A complete answer lists every line of the material where the string "models" occurs.

-----

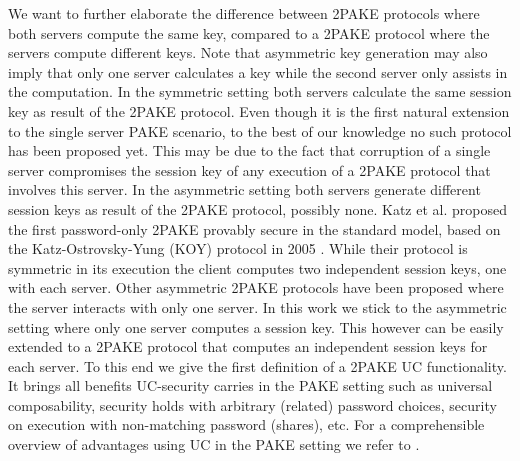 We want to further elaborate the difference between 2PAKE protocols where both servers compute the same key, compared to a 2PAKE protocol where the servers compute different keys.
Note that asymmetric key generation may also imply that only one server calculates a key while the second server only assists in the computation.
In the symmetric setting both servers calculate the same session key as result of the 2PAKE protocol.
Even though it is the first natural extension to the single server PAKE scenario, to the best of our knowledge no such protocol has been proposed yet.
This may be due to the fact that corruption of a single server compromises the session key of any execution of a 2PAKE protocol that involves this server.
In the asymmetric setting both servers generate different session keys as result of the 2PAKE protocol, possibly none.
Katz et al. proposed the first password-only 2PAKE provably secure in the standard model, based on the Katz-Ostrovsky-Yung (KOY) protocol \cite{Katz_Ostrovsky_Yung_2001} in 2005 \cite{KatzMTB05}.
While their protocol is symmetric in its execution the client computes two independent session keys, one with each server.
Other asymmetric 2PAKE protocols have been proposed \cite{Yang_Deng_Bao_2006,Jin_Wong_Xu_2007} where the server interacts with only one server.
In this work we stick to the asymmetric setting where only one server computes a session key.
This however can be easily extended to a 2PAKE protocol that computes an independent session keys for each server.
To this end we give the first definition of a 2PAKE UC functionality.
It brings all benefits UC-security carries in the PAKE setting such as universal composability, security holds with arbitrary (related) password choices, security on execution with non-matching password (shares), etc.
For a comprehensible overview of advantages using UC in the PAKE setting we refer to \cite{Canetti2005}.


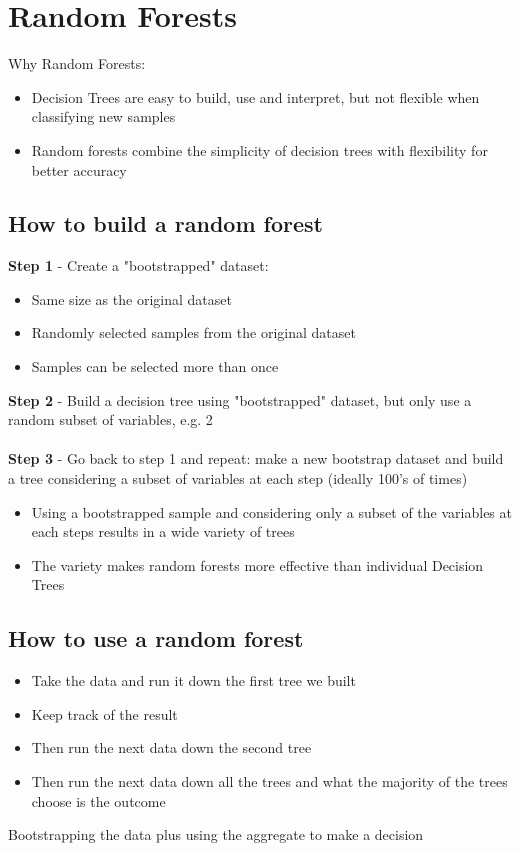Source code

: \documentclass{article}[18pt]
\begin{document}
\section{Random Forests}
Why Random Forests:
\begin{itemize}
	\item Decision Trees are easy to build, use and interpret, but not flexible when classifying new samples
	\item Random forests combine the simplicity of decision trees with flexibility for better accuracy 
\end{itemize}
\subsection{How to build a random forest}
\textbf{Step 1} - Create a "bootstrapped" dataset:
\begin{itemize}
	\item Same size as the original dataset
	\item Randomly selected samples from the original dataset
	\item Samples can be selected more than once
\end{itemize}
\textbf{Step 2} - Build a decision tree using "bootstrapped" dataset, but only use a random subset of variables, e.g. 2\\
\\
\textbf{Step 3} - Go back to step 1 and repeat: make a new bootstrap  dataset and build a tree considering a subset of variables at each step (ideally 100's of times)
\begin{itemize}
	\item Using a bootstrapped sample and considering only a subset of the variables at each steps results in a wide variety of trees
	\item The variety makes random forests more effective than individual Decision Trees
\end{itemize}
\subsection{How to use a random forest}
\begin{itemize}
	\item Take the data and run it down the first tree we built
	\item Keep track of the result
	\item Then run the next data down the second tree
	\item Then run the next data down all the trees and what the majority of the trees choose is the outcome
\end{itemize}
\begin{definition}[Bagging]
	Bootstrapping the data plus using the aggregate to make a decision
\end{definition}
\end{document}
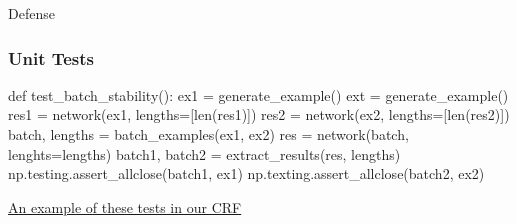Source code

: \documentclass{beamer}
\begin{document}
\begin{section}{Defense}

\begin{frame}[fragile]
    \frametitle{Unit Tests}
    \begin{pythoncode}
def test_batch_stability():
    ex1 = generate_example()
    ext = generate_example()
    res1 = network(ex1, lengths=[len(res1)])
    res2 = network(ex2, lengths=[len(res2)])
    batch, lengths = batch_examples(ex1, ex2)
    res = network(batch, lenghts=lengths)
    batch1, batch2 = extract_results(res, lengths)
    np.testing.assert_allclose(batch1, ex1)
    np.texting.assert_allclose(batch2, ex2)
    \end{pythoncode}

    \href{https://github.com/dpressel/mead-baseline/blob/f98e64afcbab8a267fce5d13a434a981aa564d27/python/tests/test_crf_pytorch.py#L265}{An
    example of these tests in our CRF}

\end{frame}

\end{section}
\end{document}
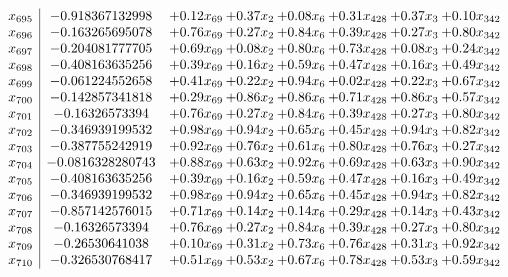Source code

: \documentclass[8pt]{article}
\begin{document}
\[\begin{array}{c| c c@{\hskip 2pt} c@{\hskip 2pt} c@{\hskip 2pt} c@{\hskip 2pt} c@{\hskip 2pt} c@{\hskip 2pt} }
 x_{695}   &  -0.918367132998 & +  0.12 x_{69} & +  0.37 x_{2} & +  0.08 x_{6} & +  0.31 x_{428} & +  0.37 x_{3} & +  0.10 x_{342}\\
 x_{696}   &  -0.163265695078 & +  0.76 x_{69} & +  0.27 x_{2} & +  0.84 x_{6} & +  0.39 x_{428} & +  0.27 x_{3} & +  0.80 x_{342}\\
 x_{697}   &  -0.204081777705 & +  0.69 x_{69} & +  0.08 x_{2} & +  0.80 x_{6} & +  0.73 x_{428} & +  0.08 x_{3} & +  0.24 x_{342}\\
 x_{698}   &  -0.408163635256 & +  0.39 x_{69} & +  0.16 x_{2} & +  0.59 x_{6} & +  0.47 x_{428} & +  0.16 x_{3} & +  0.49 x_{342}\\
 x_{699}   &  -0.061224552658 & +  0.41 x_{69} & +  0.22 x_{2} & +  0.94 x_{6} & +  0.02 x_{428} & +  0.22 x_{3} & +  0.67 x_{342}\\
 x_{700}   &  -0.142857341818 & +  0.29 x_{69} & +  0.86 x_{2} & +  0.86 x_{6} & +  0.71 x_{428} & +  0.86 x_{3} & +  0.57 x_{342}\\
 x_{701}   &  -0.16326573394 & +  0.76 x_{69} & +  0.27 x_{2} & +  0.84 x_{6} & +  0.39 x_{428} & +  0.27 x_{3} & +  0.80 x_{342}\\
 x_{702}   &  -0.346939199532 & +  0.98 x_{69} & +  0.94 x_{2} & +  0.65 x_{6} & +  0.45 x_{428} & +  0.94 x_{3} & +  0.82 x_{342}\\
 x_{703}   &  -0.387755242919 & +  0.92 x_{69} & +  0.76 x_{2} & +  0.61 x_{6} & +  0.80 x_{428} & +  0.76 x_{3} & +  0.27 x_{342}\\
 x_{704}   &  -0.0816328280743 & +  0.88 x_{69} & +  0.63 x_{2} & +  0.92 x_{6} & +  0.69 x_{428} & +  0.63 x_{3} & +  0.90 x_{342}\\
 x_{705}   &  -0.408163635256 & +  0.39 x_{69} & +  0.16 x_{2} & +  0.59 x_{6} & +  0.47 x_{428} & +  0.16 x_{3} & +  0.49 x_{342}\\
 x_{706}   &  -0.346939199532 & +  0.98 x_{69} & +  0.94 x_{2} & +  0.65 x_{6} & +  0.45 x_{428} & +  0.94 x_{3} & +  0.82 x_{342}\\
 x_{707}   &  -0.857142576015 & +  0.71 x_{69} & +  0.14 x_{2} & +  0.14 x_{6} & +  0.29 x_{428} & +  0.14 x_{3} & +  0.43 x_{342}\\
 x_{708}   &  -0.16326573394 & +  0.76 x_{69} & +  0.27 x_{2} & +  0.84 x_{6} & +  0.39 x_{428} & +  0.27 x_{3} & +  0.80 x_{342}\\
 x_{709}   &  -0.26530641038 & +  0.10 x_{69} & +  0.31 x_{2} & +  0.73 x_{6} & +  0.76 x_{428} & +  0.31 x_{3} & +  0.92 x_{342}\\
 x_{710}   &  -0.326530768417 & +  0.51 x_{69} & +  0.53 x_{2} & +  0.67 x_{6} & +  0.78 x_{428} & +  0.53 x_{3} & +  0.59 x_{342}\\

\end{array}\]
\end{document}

-----

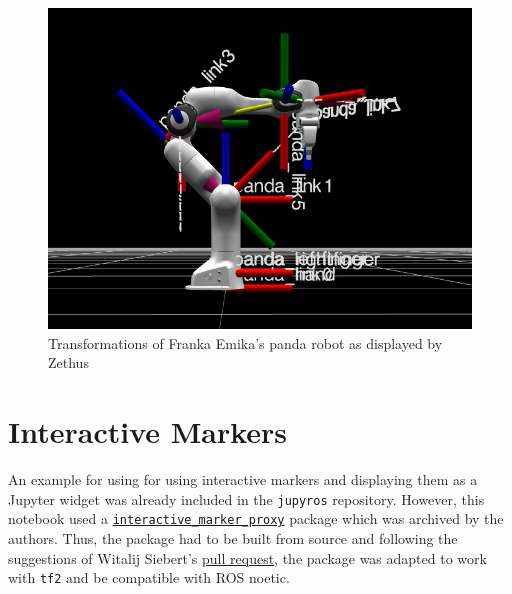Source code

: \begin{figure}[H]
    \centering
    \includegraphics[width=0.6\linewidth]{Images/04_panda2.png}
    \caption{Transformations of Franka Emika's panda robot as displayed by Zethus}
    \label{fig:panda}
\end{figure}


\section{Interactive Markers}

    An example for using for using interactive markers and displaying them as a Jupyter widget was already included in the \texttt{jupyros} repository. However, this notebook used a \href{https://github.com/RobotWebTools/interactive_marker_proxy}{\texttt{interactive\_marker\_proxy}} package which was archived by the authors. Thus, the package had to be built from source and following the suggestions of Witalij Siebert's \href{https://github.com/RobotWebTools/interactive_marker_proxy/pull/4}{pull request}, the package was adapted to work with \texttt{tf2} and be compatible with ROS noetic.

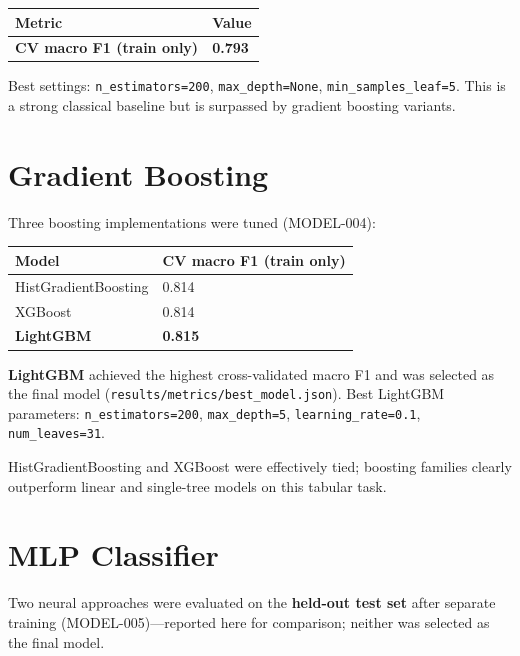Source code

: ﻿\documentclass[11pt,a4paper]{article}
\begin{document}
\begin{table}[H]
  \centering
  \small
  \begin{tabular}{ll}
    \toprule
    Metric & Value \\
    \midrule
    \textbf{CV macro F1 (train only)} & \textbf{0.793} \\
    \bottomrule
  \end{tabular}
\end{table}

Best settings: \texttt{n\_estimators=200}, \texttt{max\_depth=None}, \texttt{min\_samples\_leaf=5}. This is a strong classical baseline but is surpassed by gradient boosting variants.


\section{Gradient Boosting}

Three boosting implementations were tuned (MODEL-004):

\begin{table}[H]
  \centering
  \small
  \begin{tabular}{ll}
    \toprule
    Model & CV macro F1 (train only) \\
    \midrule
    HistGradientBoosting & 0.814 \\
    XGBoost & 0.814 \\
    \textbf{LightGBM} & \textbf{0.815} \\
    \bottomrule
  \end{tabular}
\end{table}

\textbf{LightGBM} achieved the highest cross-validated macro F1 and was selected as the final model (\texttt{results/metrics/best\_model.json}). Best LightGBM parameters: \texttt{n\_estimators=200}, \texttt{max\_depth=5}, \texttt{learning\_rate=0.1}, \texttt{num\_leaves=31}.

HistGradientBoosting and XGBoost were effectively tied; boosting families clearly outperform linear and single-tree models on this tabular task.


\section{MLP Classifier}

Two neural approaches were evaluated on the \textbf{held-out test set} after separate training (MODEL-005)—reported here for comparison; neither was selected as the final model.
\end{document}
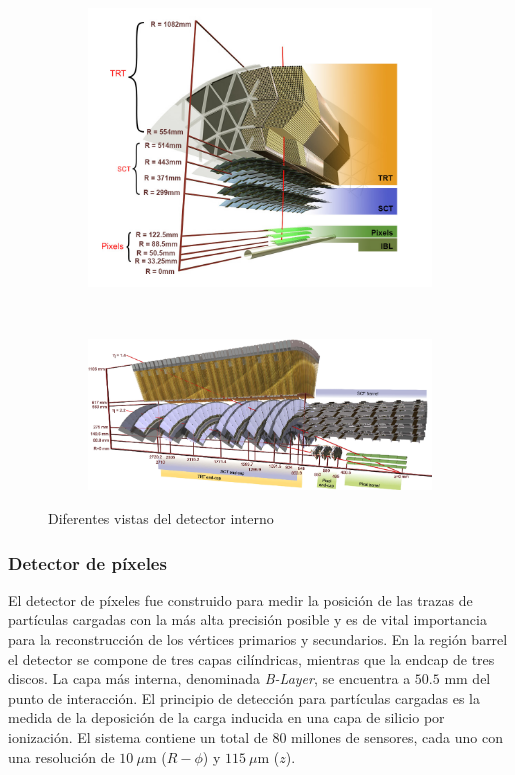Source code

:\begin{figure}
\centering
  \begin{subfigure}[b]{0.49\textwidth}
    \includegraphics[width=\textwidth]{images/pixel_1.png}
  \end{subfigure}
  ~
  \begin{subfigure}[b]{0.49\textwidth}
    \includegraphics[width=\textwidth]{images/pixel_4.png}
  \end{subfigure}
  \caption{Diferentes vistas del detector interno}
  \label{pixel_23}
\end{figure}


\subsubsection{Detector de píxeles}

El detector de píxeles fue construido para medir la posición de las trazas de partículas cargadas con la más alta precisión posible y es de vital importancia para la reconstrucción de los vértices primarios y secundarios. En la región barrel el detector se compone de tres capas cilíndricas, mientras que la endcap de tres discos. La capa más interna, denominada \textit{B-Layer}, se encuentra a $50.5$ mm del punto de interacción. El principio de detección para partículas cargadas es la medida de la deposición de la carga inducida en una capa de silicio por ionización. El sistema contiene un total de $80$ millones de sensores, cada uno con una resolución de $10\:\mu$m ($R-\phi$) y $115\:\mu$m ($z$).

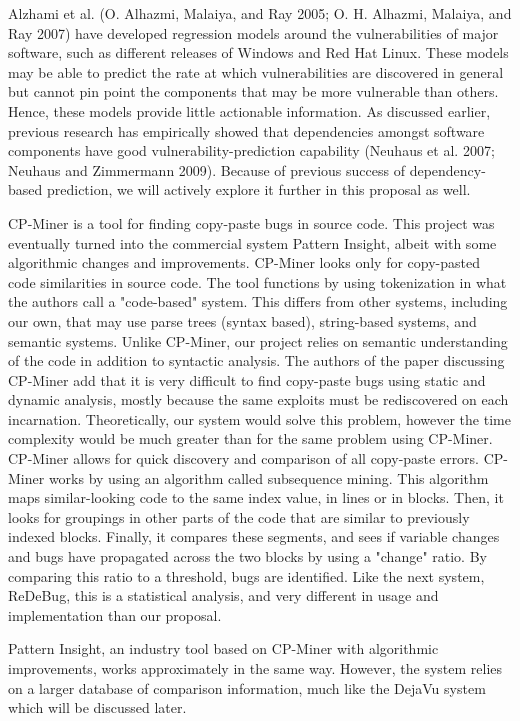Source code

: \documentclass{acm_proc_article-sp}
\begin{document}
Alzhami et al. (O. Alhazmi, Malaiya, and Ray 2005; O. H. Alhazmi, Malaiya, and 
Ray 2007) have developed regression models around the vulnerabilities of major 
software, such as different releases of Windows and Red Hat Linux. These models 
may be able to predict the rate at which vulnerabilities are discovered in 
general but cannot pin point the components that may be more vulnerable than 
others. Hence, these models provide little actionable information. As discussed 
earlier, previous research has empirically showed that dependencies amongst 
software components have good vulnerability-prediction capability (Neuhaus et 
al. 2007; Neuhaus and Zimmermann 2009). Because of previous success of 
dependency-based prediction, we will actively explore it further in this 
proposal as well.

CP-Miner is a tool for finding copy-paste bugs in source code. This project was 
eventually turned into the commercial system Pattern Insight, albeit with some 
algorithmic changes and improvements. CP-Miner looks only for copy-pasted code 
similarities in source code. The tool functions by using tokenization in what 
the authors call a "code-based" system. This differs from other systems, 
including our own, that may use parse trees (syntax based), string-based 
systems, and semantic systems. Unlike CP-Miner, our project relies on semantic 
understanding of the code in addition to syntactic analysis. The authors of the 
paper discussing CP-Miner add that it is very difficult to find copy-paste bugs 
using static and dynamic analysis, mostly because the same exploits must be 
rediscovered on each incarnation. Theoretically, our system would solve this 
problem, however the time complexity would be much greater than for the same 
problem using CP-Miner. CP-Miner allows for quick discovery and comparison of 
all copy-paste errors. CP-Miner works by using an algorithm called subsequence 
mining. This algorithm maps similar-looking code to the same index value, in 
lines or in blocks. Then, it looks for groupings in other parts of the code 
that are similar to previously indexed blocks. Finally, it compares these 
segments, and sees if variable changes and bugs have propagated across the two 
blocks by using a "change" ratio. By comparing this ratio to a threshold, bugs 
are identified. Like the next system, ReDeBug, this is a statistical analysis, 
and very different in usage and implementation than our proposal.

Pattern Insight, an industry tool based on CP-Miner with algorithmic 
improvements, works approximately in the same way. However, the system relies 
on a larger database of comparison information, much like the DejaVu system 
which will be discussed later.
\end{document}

-----

### FINISHED EXERCISE
HistGradientBoosting and XGBoost were effectively tied; boosting families clearly outperform linear and single-tree models on this tabular task.
Ray 2007) have developed regression models around the vulnerabilities of major 
software, such as different releases of Windows and Red Hat Linux. These models 
others. Hence, these models provide little actionable information. As discussed 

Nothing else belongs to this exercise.